District Court of Appeal of Florida, Second District
Jun 14, 2006
930 So. 2d 852 (Fla. Dist. Ct. App. 2006)

Summary

holding that an involuntary plea claim is cognizable in a rule 3.850 motion

Summary of this case from Marckman v. State

Opinion

No. 2D05-3934.

June 14, 2006.

Appeal from the Circuit Court for Hillsborough County, Vivian C. Maye, J.


Raymond Youngblood appeals the denial of his motion for postconviction relief filed pursuant to Florida Rule of Criminal Procedure 3.850. He was sentenced on a violation of probation in June 2003 stemming from convictions for crimes that occurred in 1995. Although his argument is not well-crafted, Youngblood seeks to withdraw his guilty plea because the length of his prison term was misrepresented to him at sentencing. The postconviction court summarily denied the motion as untimely, finding that Florida Rule of Criminal Procedure 3.170( l) allows a defendant who pleaded guilty without expressly reserving the right to appeal a legally dispositive issue to file a motion to withdraw that plea within thirty days after rendition of the sentence. We reverse and remand.

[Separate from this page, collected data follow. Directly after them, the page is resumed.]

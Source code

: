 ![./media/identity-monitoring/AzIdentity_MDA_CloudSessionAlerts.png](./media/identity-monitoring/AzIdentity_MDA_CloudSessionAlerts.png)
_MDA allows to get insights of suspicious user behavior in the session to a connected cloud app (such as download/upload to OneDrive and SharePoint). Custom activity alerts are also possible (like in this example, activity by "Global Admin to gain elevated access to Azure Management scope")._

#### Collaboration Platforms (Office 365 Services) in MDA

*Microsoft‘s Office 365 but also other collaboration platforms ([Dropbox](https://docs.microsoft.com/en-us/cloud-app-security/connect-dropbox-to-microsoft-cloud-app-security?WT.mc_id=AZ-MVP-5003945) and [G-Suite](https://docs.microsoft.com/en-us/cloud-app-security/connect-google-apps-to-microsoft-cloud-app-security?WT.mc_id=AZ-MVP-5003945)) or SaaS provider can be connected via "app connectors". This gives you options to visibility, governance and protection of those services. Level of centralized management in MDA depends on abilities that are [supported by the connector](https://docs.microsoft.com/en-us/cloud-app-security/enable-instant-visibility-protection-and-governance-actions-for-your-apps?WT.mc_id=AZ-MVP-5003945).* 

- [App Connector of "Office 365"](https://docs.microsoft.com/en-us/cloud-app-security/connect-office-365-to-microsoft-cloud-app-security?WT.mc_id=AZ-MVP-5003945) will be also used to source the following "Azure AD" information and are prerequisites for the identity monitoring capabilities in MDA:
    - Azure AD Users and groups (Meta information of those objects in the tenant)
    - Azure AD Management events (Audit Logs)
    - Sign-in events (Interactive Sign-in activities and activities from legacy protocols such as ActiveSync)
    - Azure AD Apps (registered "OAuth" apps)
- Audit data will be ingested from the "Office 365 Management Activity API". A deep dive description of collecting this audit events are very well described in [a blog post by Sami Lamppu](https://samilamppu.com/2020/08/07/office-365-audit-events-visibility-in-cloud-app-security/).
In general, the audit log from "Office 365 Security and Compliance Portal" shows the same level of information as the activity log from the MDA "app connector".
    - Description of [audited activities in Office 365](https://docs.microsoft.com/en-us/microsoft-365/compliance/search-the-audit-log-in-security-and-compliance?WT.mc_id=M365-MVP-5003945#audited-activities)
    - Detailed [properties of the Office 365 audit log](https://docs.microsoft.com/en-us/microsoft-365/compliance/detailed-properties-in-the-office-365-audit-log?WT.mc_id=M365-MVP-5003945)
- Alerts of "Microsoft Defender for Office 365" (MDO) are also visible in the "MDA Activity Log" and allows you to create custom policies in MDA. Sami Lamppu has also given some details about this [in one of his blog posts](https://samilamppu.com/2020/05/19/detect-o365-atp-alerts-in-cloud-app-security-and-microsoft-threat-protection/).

The failure to file a timely rule 3.170( l) motion does not prevent an involuntary plea claim from being raised in a rule 3.850 motion. See Murray v. State, 909 So.2d 998 (Fla. 2d DCA 2005). Moreover, the record attached to the postconviction court's order suggests that Youngblood is entitled to relief because the State and defense counsel advised him that he would be transported to the Department of Corrections (DOC) only as a formality and would not have to actually serve a prison sentence due to his previously earned prison credit. See Williamson v. State, 841 So.2d 694 (Fla. 2d DCA 2003) (holding when DOC's cancellation of credits conflicts with the intent of the plea agreement, the defendant is entitled to be sentenced in such a way that the intent of the negotiated plea is followed or to withdraw his plea).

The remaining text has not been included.